Like a lot of driven people, I suffer from bouts of anxiety. Not when I’m performing or teaching….those things are actually like a strange tonic that singularly calms my nerves. No, it’s when I have allegedly “free” time that I can reflect upon the mountain of loose ends, imperfect social interactions, and the dreaded Things That Are Out Of My Control. It’s funny: I never suffered from anything more than a case of the teenage blues for a few months in high school. Then, just after college, I began having trouble sleeping. For a while, I thought I was just motivated or ambitious. I had all of these thoughts racing through my head and a seemingly endless list of things I could do to make my life better. After the 6th month of rough sleep and the “ambition” following me through the sunrise into my daytime life, I realized that this was not a benign occurance. In a conversation I had this week, I came to realize what changed that summer after school ended. Somehow, I had stopped listening to myself and began looking to other people to guide me. After college, you’re supposed to be more competent at living, yet that’s when the people close to you really let the doubts and negativity fly.

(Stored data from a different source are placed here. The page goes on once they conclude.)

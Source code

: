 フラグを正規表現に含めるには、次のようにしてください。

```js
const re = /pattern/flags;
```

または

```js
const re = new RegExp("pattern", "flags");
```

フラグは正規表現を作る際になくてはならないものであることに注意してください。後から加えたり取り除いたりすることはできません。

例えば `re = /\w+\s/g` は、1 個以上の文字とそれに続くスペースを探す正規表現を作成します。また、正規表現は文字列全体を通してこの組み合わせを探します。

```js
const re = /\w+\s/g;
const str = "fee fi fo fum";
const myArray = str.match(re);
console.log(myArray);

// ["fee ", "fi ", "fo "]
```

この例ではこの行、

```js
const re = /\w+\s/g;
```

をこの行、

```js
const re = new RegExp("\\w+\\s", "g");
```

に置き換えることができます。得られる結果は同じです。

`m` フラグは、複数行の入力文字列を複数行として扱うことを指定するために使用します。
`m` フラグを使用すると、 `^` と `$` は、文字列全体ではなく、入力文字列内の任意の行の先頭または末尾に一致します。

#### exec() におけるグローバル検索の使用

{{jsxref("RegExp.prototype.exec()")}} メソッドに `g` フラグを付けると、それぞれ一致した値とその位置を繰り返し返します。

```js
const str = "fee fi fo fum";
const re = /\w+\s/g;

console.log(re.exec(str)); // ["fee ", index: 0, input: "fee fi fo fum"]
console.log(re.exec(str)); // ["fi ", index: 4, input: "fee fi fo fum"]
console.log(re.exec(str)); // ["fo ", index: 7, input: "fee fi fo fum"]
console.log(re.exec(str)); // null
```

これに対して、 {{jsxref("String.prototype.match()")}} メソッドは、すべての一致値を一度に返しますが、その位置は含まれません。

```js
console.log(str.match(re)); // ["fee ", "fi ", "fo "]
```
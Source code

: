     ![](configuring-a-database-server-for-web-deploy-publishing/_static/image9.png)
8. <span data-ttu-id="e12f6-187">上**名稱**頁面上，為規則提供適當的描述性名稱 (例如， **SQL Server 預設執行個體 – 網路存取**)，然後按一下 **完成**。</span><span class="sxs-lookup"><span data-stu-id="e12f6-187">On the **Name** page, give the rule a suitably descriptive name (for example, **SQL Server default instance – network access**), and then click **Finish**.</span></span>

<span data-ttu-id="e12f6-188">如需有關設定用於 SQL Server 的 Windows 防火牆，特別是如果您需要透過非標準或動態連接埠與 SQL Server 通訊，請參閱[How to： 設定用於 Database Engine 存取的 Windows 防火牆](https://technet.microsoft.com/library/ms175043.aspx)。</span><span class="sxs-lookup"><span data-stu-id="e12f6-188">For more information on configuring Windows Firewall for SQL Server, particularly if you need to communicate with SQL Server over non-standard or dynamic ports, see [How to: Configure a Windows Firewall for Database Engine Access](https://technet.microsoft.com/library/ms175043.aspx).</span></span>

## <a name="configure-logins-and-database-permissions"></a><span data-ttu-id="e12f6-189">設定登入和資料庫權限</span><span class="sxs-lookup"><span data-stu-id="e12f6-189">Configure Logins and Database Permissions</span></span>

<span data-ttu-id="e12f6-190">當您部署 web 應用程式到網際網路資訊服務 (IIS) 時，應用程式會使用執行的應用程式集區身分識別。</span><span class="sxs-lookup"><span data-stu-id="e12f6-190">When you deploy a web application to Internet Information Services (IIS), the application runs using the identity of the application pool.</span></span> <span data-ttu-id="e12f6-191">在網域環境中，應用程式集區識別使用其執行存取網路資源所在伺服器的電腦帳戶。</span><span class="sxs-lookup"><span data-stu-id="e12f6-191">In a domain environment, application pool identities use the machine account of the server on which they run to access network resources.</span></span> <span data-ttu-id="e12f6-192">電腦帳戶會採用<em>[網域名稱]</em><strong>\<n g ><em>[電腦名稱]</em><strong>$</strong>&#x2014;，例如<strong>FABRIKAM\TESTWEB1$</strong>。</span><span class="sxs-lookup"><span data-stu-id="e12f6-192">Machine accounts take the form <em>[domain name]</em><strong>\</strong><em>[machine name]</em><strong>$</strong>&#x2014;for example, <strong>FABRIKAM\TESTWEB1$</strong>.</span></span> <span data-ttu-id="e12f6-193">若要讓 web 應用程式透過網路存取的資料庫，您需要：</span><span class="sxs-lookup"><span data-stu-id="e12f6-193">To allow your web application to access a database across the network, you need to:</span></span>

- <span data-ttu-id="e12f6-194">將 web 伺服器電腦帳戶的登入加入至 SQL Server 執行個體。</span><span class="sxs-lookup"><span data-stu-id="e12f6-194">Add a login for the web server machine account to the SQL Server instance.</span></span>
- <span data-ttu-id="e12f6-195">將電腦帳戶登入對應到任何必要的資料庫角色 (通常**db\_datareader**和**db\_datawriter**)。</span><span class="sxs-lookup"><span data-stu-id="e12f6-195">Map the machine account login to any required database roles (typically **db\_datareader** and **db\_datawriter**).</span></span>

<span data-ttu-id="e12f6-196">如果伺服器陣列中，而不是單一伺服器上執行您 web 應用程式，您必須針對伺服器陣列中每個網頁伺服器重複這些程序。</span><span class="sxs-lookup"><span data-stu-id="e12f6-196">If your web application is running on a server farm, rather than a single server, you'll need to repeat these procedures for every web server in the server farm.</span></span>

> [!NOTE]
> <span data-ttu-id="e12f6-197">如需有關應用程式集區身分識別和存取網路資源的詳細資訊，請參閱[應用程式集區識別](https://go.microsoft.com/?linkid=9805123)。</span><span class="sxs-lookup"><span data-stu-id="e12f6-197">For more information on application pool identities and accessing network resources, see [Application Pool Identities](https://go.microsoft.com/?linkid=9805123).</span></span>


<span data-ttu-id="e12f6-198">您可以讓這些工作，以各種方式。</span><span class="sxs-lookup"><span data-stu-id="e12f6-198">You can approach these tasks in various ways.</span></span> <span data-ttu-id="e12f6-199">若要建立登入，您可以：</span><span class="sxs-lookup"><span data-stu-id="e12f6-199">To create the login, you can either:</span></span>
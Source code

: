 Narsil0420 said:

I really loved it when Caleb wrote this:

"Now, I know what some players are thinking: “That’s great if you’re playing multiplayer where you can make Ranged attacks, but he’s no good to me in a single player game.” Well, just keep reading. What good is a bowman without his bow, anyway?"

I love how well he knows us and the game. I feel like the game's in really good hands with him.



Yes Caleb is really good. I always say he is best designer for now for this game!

Counseled by various people that I “didn’t want to make the errors of youthful hubris”, I came to depend on them for input into nearly every situation I happened upon. So I became great at ignoring my own instincts that had previously led me through an absolutely charmed life, and supplanted these instincts with some of the most caustic baggage the people around me had to offer.
Well, that’s lame.
I think I didn’t ever develop cello anxiety because it has always been mine. I am greedy, and have only permitted my teachers and perhaps those I play chamber music with to have any say in my playing. And those people tend to be good at fostering instincts, not demolishing them. So cello teaching saves the day again. This time, I am applying the rules I ingrain in my students to my own life. True of the cello, and of life, are the following:
1) if it hurts, you’re doing it wrong
2) being relaxed isn’t something that happens because you get good, it’s the reason you get good
3) laugh at your mistakes
5) along with love, music is the most sincere offering available to humanity. do both, frequently, and never be embarrassed.
Anxiety is like the random path of a tornado. There is stress to be had in every moment. If you can’t avoid it, the way to make sure it doesn’t wreck you is to make sure your foundation is strong. You’re the only one who can build it, and it’s risky to trust yourself with such a big task. But it feels really good to know what you’re made of.